Print, word for word, every line from the beginning of the listing up to and including the line with "L11 & +1.5 [+0.9, +3.1] & 10/14 & 1/14 \\". Pictures are to be excluded.

Start of Records provided

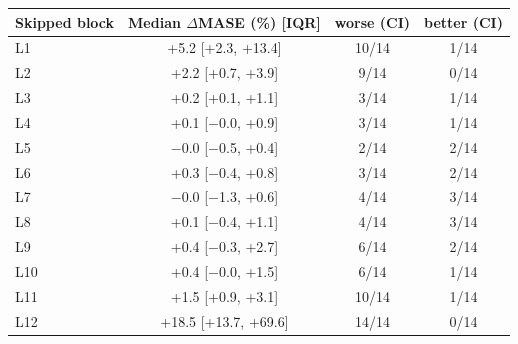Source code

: \begin{tabular}{lccc}
\toprule
Skipped block & Median $\Delta$MASE (\%) [IQR] & worse (CI) & better (CI) \\
\midrule
L1 & +5.2 [+2.3, +13.4] & 10/14 & 1/14 \\
L2 & +2.2 [+0.7, +3.9] & 9/14 & 0/14 \\
L3 & +0.2 [+0.1, +1.1] & 3/14 & 1/14 \\
L4 & +0.1 [$-$0.0, +0.9] & 3/14 & 1/14 \\
L5 & $-$0.0 [$-$0.5, +0.4] & 2/14 & 2/14 \\
L6 & +0.3 [$-$0.4, +0.8] & 3/14 & 2/14 \\
L7 & $-$0.0 [$-$1.3, +0.6] & 4/14 & 3/14 \\
L8 & +0.1 [$-$0.4, +1.1] & 4/14 & 3/14 \\
L9 & +0.4 [$-$0.3, +2.7] & 6/14 & 2/14 \\
L10 & +0.4 [$-$0.0, +1.5] & 6/14 & 1/14 \\
L11 & +1.5 [+0.9, +3.1] & 10/14 & 1/14 \\
L12 & +18.5 [+13.7, +69.6] & 14/14 & 0/14 \\
\bottomrule
\end{tabular}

End of Records provided

**Task solution**
Source code

: \begin{tabular}{lccc}
\toprule
Skipped block & Median $\Delta$MASE (\%) [IQR] & worse (CI) & better (CI) \\
\midrule
L1 & +5.2 [+2.3, +13.4] & 10/14 & 1/14 \\
L2 & +2.2 [+0.7, +3.9] & 9/14 & 0/14 \\
L3 & +0.2 [+0.1, +1.1] & 3/14 & 1/14 \\
L4 & +0.1 [$-$0.0, +0.9] & 3/14 & 1/14 \\
L5 & $-$0.0 [$-$0.5, +0.4] & 2/14 & 2/14 \\
L6 & +0.3 [$-$0.4, +0.8] & 3/14 & 2/14 \\
L7 & $-$0.0 [$-$1.3, +0.6] & 4/14 & 3/14 \\
L8 & +0.1 [$-$0.4, +1.1] & 4/14 & 3/14 \\
L9 & +0.4 [$-$0.3, +2.7] & 6/14 & 2/14 \\
L10 & +0.4 [$-$0.0, +1.5] & 6/14 & 1/14 \\
L11 & +1.5 [+0.9, +3.1] & 10/14 & 1/14 \\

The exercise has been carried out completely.